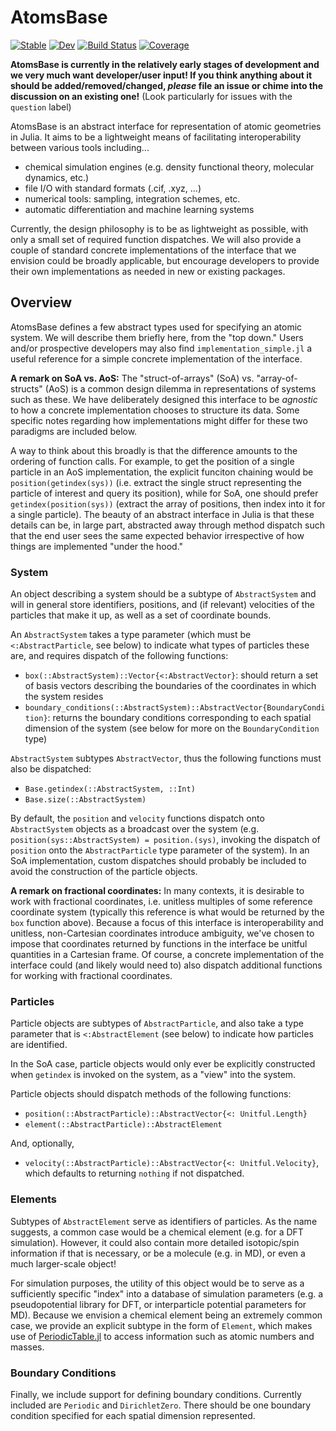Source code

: # AtomsBase

[![Stable](https://img.shields.io/badge/docs-stable-blue.svg)](https://JuliaMolSim.github.io/AtomsBase.jl/stable)
[![Dev](https://img.shields.io/badge/docs-dev-blue.svg)](https://JuliaMolSim.github.io/AtomsBase.jl/dev)
[![Build Status](https://github.com/JuliaMolSim/AtomsBase.jl/workflows/CI/badge.svg)](https://github.com/JuliaMolSim/AtomsBase.jl/actions)
[![Coverage](https://codecov.io/gh/JuliaMolSim/AtomsBase.jl/branch/master/graph/badge.svg)](https://codecov.io/gh/JuliaMolSim/AtomsBase.jl)

**AtomsBase is currently in the relatively early stages of development and we very much want developer/user input! If you think anything about it should be added/removed/changed, _please_ file an issue or chime into the discussion on an existing one!** (Look particularly for issues with the `question` label)

AtomsBase is an abstract interface for representation of atomic geometries in Julia. It aims to be a lightweight means of facilitating interoperability between various tools including...
* chemical simulation engines (e.g. density functional theory, molecular dynamics, etc.)
* file I/O with standard formats (.cif, .xyz, ...)
* numerical tools: sampling, integration schemes, etc.
* automatic differentiation and machine learning systems

Currently, the design philosophy is to be as lightweight as possible, with only a small set of required function dispatches. We will also provide a couple of standard concrete implementations of the interface that we envision could be broadly applicable, but encourage developers to provide their own implementations as needed in new or existing packages.

## Overview
AtomsBase defines a few abstract types used for specifying an atomic system. We will describe them briefly here, from the "top down." Users and/or prospective developers may also find `implementation_simple.jl` a useful reference for a simple concrete implementation of the interface.

**A remark on SoA vs. AoS:** The "struct-of-arrays" (SoA) vs. "array-of-structs" (AoS) is a common design dilemma in representations of systems such as these. We have deliberately designed this interface to be _agnostic_ to how a concrete implementation chooses to structure its data. Some specific notes regarding how implementations might differ for these two paradigms are included below.

A way to think about this broadly is that the difference amounts to the ordering of function calls. For example, to get the position of a single particle in an AoS implementation, the explicit funciton chaining would be `position(getindex(sys))` (i.e. extract the single struct representing the particle of interest and query its position), while for SoA, one should prefer `getindex(position(sys))` (extract the array of positions, then index into it for a single particle). The beauty of an abstract interface in Julia is that these details can be, in large part, abstracted away through method dispatch such that the end user sees the same expected behavior irrespective of how things are implemented "under the hood."

### System
An object describing a system should be a subtype of `AbstractSystem` and will in general store identifiers, positions, and (if relevant) velocities of the particles that make it up, as well as a set of coordinate bounds.

An `AbstractSystem` takes a type parameter (which must be `<:AbstractParticle`, see below) to indicate what types of particles these are, and requires dispatch of the following functions:
* `box(::AbstractSystem)::Vector{<:AbstractVector}`: should return a set of basis vectors describing the boundaries of the coordinates in which the system resides
* `boundary_conditions(::AbstractSystem)::AbstractVector{BoundaryCondition}`: returns the boundary conditions corresponding to each spatial dimension of the system (see below for more on the `BoundaryCondition` type)

`AbstractSystem` subtypes `AbstractVector`, thus the following functions must also be dispatched:
* `Base.getindex(::AbstractSystem, ::Int)`
* `Base.size(::AbstractSystem)`

By default, the `position` and `velocity` functions dispatch onto `AbstractSystem` objects as a broadcast over the system (e.g. `position(sys::AbstractSystem) = position.(sys)`, invoking the dispatch of `position` onto the `AbstractParticle` type parameter of the system). In an SoA implementation, custom dispatches should probably be included to avoid the construction of the particle objects.

**A remark on fractional coordinates:** In many contexts, it is desirable to work with fractional coordinates, i.e. unitless multiples of some reference coordinate system (typically this reference is what would be returned by the `box` function above). Because a focus of this interface is interoperability and unitless, non-Cartesian coordinates introduce ambiguity, we've chosen to impose that coordinates returned by functions in the interface be unitful quantities in a Cartesian frame. Of course, a concrete implementation of the interface could (and likely would need to) also dispatch additional functions for working with fractional coordinates.

### Particles
Particle objects are subtypes of `AbstractParticle`, and also take a type parameter that is `<:AbstractElement` (see below) to indicate how particles are identified.

In the SoA case, particle objects would only ever be explicitly constructed when `getindex` is invoked on the system, as a "view" into the system.

Particle objects should dispatch methods of the following functions:
* `position(::AbstractParticle)::AbstractVector{<: Unitful.Length}`
* `element(::AbstractParticle)::AbstractElement`

And, optionally, 
* `velocity(::AbstractParticle)::AbstractVector{<: Unitful.Velocity}`, which defaults to returning `nothing` if not dispatched.
### Elements
Subtypes of `AbstractElement` serve as identifiers of particles. As the name suggests, a common case would be a chemical element (e.g. for a DFT simulation). However, it could also contain more detailed isotopic/spin information if that is necessary, or be a molecule (e.g. in MD), or even a much larger-scale object!

For simulation purposes, the utility of this object would be to serve as a sufficiently specific "index" into a database of simulation parameters (e.g. a pseudopotential library for DFT, or interparticle potential parameters for MD). Because we envision a chemical element being an extremely common case, we provide an explicit subtype in the form of `Element`, which makes use of [PeriodicTable.jl](https://github.com/JuliaPhysics/PeriodicTable.jl) to access information such as atomic numbers and masses.

### Boundary Conditions
Finally, we include support for defining boundary conditions. Currently included are `Periodic` and `DirichletZero`. There should be one boundary condition specified for each spatial dimension represented.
++++++++++++++++++++
> [What you have to do] Reproduce exactly the lines from the beginning of the material down to the line containing "AtomsBase is an", both ends included, but not the pictures or anything after.

> [Output for this task]
Source code

: # AtomsBase

[![Stable](https://img.shields.io/badge/docs-stable-blue.svg)](https://JuliaMolSim.github.io/AtomsBase.jl/stable)
[![Dev](https://img.shields.io/badge/docs-dev-blue.svg)](https://JuliaMolSim.github.io/AtomsBase.jl/dev)
[![Build Status](https://github.com/JuliaMolSim/AtomsBase.jl/workflows/CI/badge.svg)](https://github.com/JuliaMolSim/AtomsBase.jl/actions)
[![Coverage](https://codecov.io/gh/JuliaMolSim/AtomsBase.jl/branch/master/graph/badge.svg)](https://codecov.io/gh/JuliaMolSim/AtomsBase.jl)

**AtomsBase is currently in the relatively early stages of development and we very much want developer/user input! If you think anything about it should be added/removed/changed, _please_ file an issue or chime into the discussion on an existing one!** (Look particularly for issues with the `question` label)

AtomsBase is an abstract interface for representation of atomic geometries in Julia. It aims to be a lightweight means of facilitating interoperability between various tools including...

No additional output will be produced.